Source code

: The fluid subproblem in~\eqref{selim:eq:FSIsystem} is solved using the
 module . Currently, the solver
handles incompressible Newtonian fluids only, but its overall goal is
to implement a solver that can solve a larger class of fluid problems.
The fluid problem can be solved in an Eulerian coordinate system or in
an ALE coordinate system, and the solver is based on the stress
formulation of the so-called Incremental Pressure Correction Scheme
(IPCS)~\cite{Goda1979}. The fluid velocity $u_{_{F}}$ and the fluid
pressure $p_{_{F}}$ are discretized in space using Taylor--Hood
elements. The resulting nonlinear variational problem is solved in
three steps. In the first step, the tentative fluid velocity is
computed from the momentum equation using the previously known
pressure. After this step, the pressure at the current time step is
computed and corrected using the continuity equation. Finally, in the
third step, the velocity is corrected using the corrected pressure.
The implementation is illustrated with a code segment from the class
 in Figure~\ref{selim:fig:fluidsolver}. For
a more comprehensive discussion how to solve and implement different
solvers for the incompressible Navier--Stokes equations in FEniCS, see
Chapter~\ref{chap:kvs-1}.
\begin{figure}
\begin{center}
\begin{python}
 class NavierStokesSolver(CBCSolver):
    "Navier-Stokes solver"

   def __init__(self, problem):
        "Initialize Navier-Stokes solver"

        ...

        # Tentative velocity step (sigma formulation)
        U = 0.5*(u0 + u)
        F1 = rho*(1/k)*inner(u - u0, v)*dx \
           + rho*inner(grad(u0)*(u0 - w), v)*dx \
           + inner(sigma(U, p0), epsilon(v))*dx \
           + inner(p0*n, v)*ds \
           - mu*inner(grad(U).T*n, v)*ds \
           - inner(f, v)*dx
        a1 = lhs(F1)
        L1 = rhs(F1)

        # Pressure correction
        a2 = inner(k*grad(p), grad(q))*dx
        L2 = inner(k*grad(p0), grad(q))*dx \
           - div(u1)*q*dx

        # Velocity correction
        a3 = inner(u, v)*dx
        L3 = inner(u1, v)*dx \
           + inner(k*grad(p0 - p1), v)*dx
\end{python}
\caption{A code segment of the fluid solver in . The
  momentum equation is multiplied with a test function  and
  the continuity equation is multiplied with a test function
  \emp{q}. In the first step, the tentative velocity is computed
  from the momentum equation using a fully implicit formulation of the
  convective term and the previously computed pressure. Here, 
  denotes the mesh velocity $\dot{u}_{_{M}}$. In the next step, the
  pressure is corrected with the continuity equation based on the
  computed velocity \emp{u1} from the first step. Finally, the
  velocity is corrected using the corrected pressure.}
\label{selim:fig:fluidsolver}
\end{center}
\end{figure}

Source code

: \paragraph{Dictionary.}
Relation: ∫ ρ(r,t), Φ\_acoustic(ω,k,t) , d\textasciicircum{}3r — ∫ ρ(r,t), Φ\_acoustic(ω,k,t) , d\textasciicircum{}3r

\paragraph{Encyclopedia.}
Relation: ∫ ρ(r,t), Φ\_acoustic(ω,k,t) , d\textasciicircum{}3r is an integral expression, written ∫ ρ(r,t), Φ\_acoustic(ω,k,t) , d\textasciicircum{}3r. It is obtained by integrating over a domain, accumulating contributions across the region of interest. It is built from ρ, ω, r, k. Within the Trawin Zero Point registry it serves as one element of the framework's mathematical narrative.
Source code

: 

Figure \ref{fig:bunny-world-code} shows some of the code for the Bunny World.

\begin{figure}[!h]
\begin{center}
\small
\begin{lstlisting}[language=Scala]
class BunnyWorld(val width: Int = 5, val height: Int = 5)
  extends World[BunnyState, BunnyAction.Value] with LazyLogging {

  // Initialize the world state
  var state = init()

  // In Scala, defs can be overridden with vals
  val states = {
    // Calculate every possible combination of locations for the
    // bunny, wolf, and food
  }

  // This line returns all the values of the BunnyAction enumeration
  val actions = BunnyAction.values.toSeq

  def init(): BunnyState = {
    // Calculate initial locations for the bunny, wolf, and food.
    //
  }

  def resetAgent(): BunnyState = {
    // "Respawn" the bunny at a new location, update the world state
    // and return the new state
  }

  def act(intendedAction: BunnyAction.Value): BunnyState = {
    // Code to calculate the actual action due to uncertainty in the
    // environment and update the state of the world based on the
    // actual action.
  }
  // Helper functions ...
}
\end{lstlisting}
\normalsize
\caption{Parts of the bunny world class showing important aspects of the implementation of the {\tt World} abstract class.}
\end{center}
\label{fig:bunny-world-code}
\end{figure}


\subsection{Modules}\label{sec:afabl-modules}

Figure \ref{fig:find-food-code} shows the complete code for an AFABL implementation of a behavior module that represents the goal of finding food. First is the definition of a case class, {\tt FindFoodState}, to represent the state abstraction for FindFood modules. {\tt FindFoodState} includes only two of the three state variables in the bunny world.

********************

● **Exercise goal**: Every line of the material above should be transcribed as it stands.

● **Exercise output**:
Source code

: The fluid subproblem in~\eqref{selim:eq:FSIsystem} is solved using the
 module . Currently, the solver
handles incompressible Newtonian fluids only, but its overall goal is
to implement a solver that can solve a larger class of fluid problems.
The fluid problem can be solved in an Eulerian coordinate system or in
an ALE coordinate system, and the solver is based on the stress
formulation of the so-called Incremental Pressure Correction Scheme
(IPCS)~\cite{Goda1979}. The fluid velocity $u_{_{F}}$ and the fluid
pressure $p_{_{F}}$ are discretized in space using Taylor--Hood
elements. The resulting nonlinear variational problem is solved in
three steps. In the first step, the tentative fluid velocity is
computed from the momentum equation using the previously known
pressure. After this step, the pressure at the current time step is
computed and corrected using the continuity equation. Finally, in the
third step, the velocity is corrected using the corrected pressure.
The implementation is illustrated with a code segment from the class
 in Figure~\ref{selim:fig:fluidsolver}. For
a more comprehensive discussion how to solve and implement different
solvers for the incompressible Navier--Stokes equations in FEniCS, see
Chapter~\ref{chap:kvs-1}.
\begin{figure}
\begin{center}
\begin{python}
 class NavierStokesSolver(CBCSolver):
    "Navier-Stokes solver"

   def __init__(self, problem):
        "Initialize Navier-Stokes solver"

        ...

        # Tentative velocity step (sigma formulation)
        U = 0.5*(u0 + u)
        F1 = rho*(1/k)*inner(u - u0, v)*dx \
           + rho*inner(grad(u0)*(u0 - w), v)*dx \
           + inner(sigma(U, p0), epsilon(v))*dx \
           + inner(p0*n, v)*ds \
           - mu*inner(grad(U).T*n, v)*ds \
           - inner(f, v)*dx
        a1 = lhs(F1)
        L1 = rhs(F1)

        # Pressure correction
        a2 = inner(k*grad(p), grad(q))*dx
        L2 = inner(k*grad(p0), grad(q))*dx \
           - div(u1)*q*dx

        # Velocity correction
        a3 = inner(u, v)*dx
        L3 = inner(u1, v)*dx \
           + inner(k*grad(p0 - p1), v)*dx
\end{python}
\caption{A code segment of the fluid solver in . The
  momentum equation is multiplied with a test function  and
  the continuity equation is multiplied with a test function
  \emp{q}. In the first step, the tentative velocity is computed
  from the momentum equation using a fully implicit formulation of the
  convective term and the previously computed pressure. Here, 
  denotes the mesh velocity $\dot{u}_{_{M}}$. In the next step, the
  pressure is corrected with the continuity equation based on the
  computed velocity \emp{u1} from the first step. Finally, the
  velocity is corrected using the corrected pressure.}
\label{selim:fig:fluidsolver}
\end{center}
\end{figure}

Source code

: \paragraph{Dictionary.}
Relation: ∫ ρ(r,t), Φ\_acoustic(ω,k,t) , d\textasciicircum{}3r — ∫ ρ(r,t), Φ\_acoustic(ω,k,t) , d\textasciicircum{}3r

\paragraph{Encyclopedia.}
Relation: ∫ ρ(r,t), Φ\_acoustic(ω,k,t) , d\textasciicircum{}3r is an integral expression, written ∫ ρ(r,t), Φ\_acoustic(ω,k,t) , d\textasciicircum{}3r. It is obtained by integrating over a domain, accumulating contributions across the region of interest. It is built from ρ, ω, r, k. Within the Trawin Zero Point registry it serves as one element of the framework's mathematical narrative.
Source code

: 

Figure \ref{fig:bunny-world-code} shows some of the code for the Bunny World.

\begin{figure}[!h]
\begin{center}
\small
\begin{lstlisting}[language=Scala]
class BunnyWorld(val width: Int = 5, val height: Int = 5)
  extends World[BunnyState, BunnyAction.Value] with LazyLogging {

  // Initialize the world state
  var state = init()

  // In Scala, defs can be overridden with vals
  val states = {
    // Calculate every possible combination of locations for the
    // bunny, wolf, and food
  }

  // This line returns all the values of the BunnyAction enumeration
  val actions = BunnyAction.values.toSeq

  def init(): BunnyState = {
    // Calculate initial locations for the bunny, wolf, and food.
    //
  }

  def resetAgent(): BunnyState = {
    // "Respawn" the bunny at a new location, update the world state
    // and return the new state
  }

  def act(intendedAction: BunnyAction.Value): BunnyState = {
    // Code to calculate the actual action due to uncertainty in the
    // environment and update the state of the world based on the
    // actual action.
  }
  // Helper functions ...
}
\end{lstlisting}
\normalsize
\caption{Parts of the bunny world class showing important aspects of the implementation of the {\tt World} abstract class.}
\end{center}
\label{fig:bunny-world-code}
\end{figure}


\subsection{Modules}\label{sec:afabl-modules}

Figure \ref{fig:find-food-code} shows the complete code for an AFABL implementation of a behavior module that represents the goal of finding food. First is the definition of a case class, {\tt FindFoodState}, to represent the state abstraction for FindFood modules. {\tt FindFoodState} includes only two of the three state variables in the bunny world.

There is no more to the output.